Ich denke mal, das so eine Weiterbildung *sehr* anstrengend ist und (meine mich erinnern zu können) das > 50% aller Teilnehmer vor Beendigung die Ausbildung abbrechen.

Über Anerkennung und Kosten kannst du ruhig mal unverbindlich das Arbeitsamt oder den Anbieter der Kurse fragen.
(Wenn es jemand schafft nach 15 Monaten einen guten Abschluß hinzulegen, ist dies sicher Beweis für ein grosses Engagement und spielt bei der Bewertung einer möglichen Einstellung auch eine Rolle.)

Ciao Stefan

PS : Den Kommentaren des Doktors habe ich nichts hinzuzufügen.


----------



## tombe (10. August 2010)

Also wenn du dich bei einer Abendschule weiterbildest ist dagegen sicher nichts zu sagen. Doch das dir irgendein Chef dann einen extra hohen Stundelohn bezahlt weil du so fit in dem Bereich bist. Darauf würde ich nicht hoffen. Diese Zertifikate haben soweit ich es mitbekommen habe am Arbeitsmarkt kein so hohes Ansehen.

Was die Faulheit angeht, so muss ich zu meiner Schande zugeben, das ich auch oft damit zu kämpfen habe. Das hat mir in meinem Leben sicher schon so manche Chance versaut.

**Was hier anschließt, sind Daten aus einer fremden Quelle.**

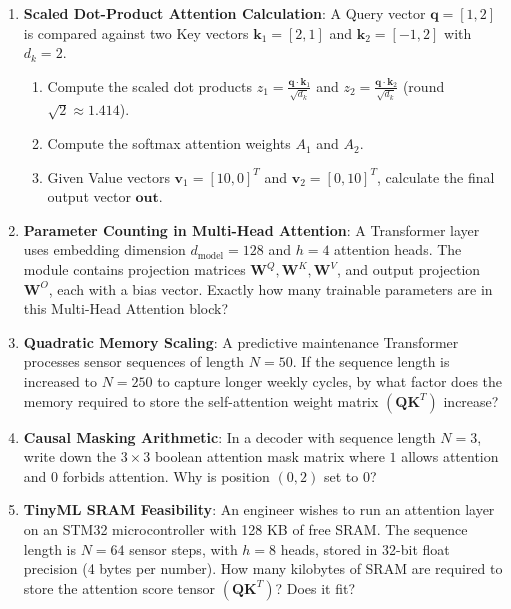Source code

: \begin{checkyourself}
\begin{enumerate}
    \item \textbf{Scaled Dot-Product Attention Calculation}: A Query vector $\mathbf{q} = [1, 2]$ is compared against two Key vectors $\mathbf{k}_1 = [2, 1]$ and $\mathbf{k}_2 = [-1, 2]$ with $d_k = 2$.
    \begin{enumerate}[label=(\alph*)]
        \item Compute the scaled dot products $z_1 = \frac{\mathbf{q} \cdot \mathbf{k}_1}{\sqrt{d_k}}$ and $z_2 = \frac{\mathbf{q} \cdot \mathbf{k}_2}{\sqrt{d_k}}$ (round $\sqrt{2} \approx 1.414$).
        \item Compute the softmax attention weights $A_1$ and $A_2$.
        \item Given Value vectors $\mathbf{v}_1 = [10, 0]^T$ and $\mathbf{v}_2 = [0, 10]^T$, calculate the final output vector $\mathbf{out}$.
    \end{enumerate}
    \item \textbf{Parameter Counting in Multi-Head Attention}: A Transformer layer uses embedding dimension $d_{\text{model}} = 128$ and $h = 4$ attention heads. The module contains projection matrices $\mathbf{W}^Q, \mathbf{W}^K, \mathbf{W}^V$, and output projection $\mathbf{W}^O$, each with a bias vector. Exactly how many trainable parameters are in this Multi-Head Attention block?
    \item \textbf{Quadratic Memory Scaling}: A predictive maintenance Transformer processes sensor sequences of length $N = 50$. If the sequence length is increased to $N = 250$ to capture longer weekly cycles, by what factor does the memory required to store the self-attention weight matrix $(\mathbf{Q}\mathbf{K}^T)$ increase?
    \item \textbf{Causal Masking Arithmetic}: In a decoder with sequence length $N = 3$, write down the $3 \times 3$ boolean attention mask matrix where $1$ allows attention and $0$ forbids attention. Why is position $(0, 2)$ set to $0$?
    \item \textbf{TinyML SRAM Feasibility}: An engineer wishes to run an attention layer on an STM32 microcontroller with 128 KB of free SRAM. The sequence length is $N = 64$ sensor steps, with $h = 8$ heads, stored in 32-bit float precision (4 bytes per number). How many kilobytes of SRAM are required to store the attention score tensor $(\mathbf{Q}\mathbf{K}^T)$? Does it fit?
\end{enumerate}
\end{checkyourself}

Es hilft hier wirklich nur eins: Arschbacken zusammenkneifen und zeigen was man kann. Die heutige Zeit macht es dir sicher nicht leichter auf diese Art etwas zu erreichen. Doch früher ober später wird es sich bezahlt machen. Du musst halt nur zeigen das du arbeiten willst und das du die Arbeit auch anständig und richtig machst.

Gruß Thomas


----------



## one6666 (11. August 2010)

Hallo @ All,

sind wir uns ja alle drüber einig das so ein Zertifikat keinen hohen Stellenwert hat,
gibt zwar noch Alternativen zb. Techniker(ABI ist gleich mit drin) dauert aber 4 Jahre und ich müsste erst den Realschulabschluss dafür machen, also auch nicht möglich weil keiner dafür zahlt.

Was nun eine zweite Ausbildung? Vielleicht als Webdesigner ? 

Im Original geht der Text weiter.